Alabama has not worn down its new coach. Not yet anyway. We know this because on some level Kalen DeBoer is intent on making an impression before he makes it to the top of the SEC.

"I remember after A-Day (Alabama's spring game), he's in the tunnel as the team comes in," Alabama AD Greg Byrne said. "People are all lined up. He went down the line, took people's phones and did selfies.

I can't do that. I've taken like three selfies in my life." It doesn't stop there.

Kurtiss Riggs practically has flashbacks of an encounter on a giddy Alabama campus in April as the Crimson Tide made their basketball Final Four run. "Kids were going bar to bar and we were at a stop light," said Riggs, a lifelong friend of DeBoer's who was in the car that day. "They saw it was Kalen.

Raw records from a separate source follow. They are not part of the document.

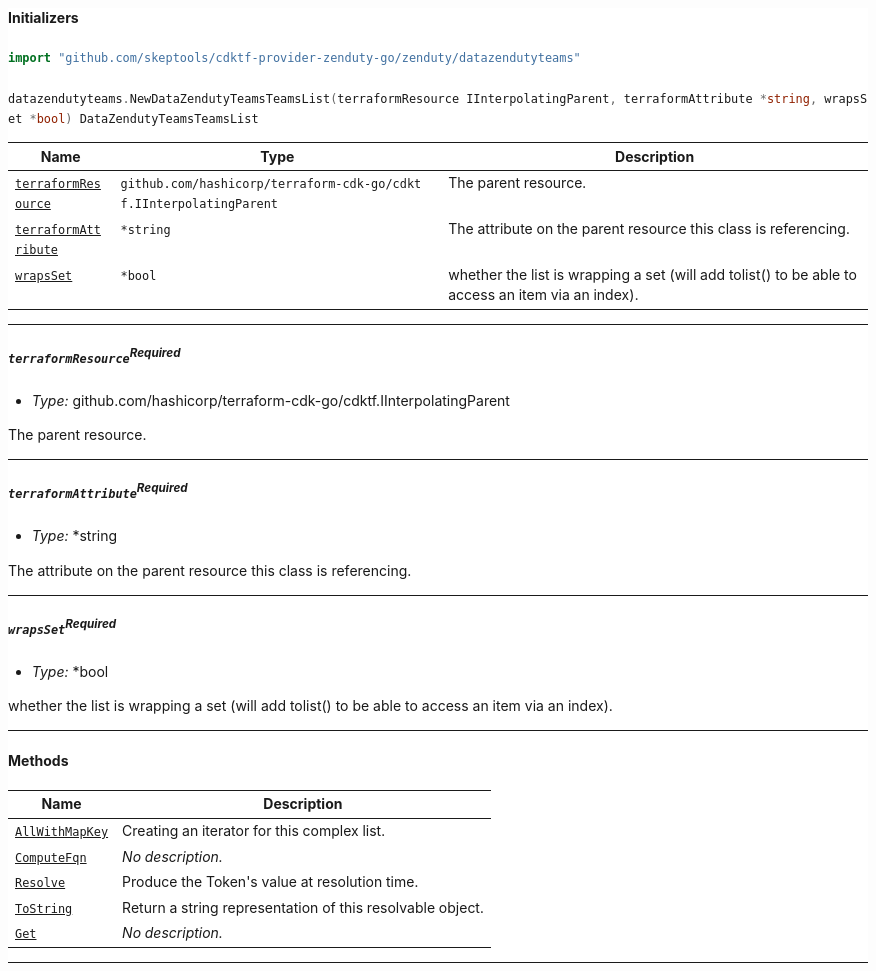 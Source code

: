 #### Initializers <a name="Initializers" id="@skeptools/provider-zenduty.dataZendutyTeams.DataZendutyTeamsTeamsList.Initializer"></a>

```go
import "github.com/skeptools/cdktf-provider-zenduty-go/zenduty/datazendutyteams"

datazendutyteams.NewDataZendutyTeamsTeamsList(terraformResource IInterpolatingParent, terraformAttribute *string, wrapsSet *bool) DataZendutyTeamsTeamsList
```

| **Name** | **Type** | **Description** |
| --- | --- | --- |
| <code><a href="#@skeptools/provider-zenduty.dataZendutyTeams.DataZendutyTeamsTeamsList.Initializer.parameter.terraformResource">terraformResource</a></code> | <code>github.com/hashicorp/terraform-cdk-go/cdktf.IInterpolatingParent</code> | The parent resource. |
| <code><a href="#@skeptools/provider-zenduty.dataZendutyTeams.DataZendutyTeamsTeamsList.Initializer.parameter.terraformAttribute">terraformAttribute</a></code> | <code>*string</code> | The attribute on the parent resource this class is referencing. |
| <code><a href="#@skeptools/provider-zenduty.dataZendutyTeams.DataZendutyTeamsTeamsList.Initializer.parameter.wrapsSet">wrapsSet</a></code> | <code>*bool</code> | whether the list is wrapping a set (will add tolist() to be able to access an item via an index). |

---

##### `terraformResource`<sup>Required</sup> <a name="terraformResource" id="@skeptools/provider-zenduty.dataZendutyTeams.DataZendutyTeamsTeamsList.Initializer.parameter.terraformResource"></a>

- *Type:* github.com/hashicorp/terraform-cdk-go/cdktf.IInterpolatingParent

The parent resource.

---

##### `terraformAttribute`<sup>Required</sup> <a name="terraformAttribute" id="@skeptools/provider-zenduty.dataZendutyTeams.DataZendutyTeamsTeamsList.Initializer.parameter.terraformAttribute"></a>

- *Type:* *string

The attribute on the parent resource this class is referencing.

---

##### `wrapsSet`<sup>Required</sup> <a name="wrapsSet" id="@skeptools/provider-zenduty.dataZendutyTeams.DataZendutyTeamsTeamsList.Initializer.parameter.wrapsSet"></a>

- *Type:* *bool

whether the list is wrapping a set (will add tolist() to be able to access an item via an index).

---

#### Methods <a name="Methods" id="Methods"></a>

| **Name** | **Description** |
| --- | --- |
| <code><a href="#@skeptools/provider-zenduty.dataZendutyTeams.DataZendutyTeamsTeamsList.allWithMapKey">AllWithMapKey</a></code> | Creating an iterator for this complex list. |
| <code><a href="#@skeptools/provider-zenduty.dataZendutyTeams.DataZendutyTeamsTeamsList.computeFqn">ComputeFqn</a></code> | *No description.* |
| <code><a href="#@skeptools/provider-zenduty.dataZendutyTeams.DataZendutyTeamsTeamsList.resolve">Resolve</a></code> | Produce the Token's value at resolution time. |
| <code><a href="#@skeptools/provider-zenduty.dataZendutyTeams.DataZendutyTeamsTeamsList.toString">ToString</a></code> | Return a string representation of this resolvable object. |
| <code><a href="#@skeptools/provider-zenduty.dataZendutyTeams.DataZendutyTeamsTeamsList.get">Get</a></code> | *No description.* |

---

There must have been 150 people around the vehicle really quickly. The light turned green and we were able to go. Kalen was as excited as they were.

He was waving." Riggs attended DeBoer's first Alabama youth camp this summer and estimated the coach "took about 800 individual pictures." Friends and former teammates have made it a point to fly down from DeBoer's native South Dakota to Tuscaloosa, Alabama, to see one of their own ascend to college football's most revered throne.

"He wanted to make it a point to show them around the facility," Riggs said. "I don't think they were expecting that either. He found a way to make time.

" Alabama is going to take some getting used to for everyone in DeBoer's orbit. While Riggs .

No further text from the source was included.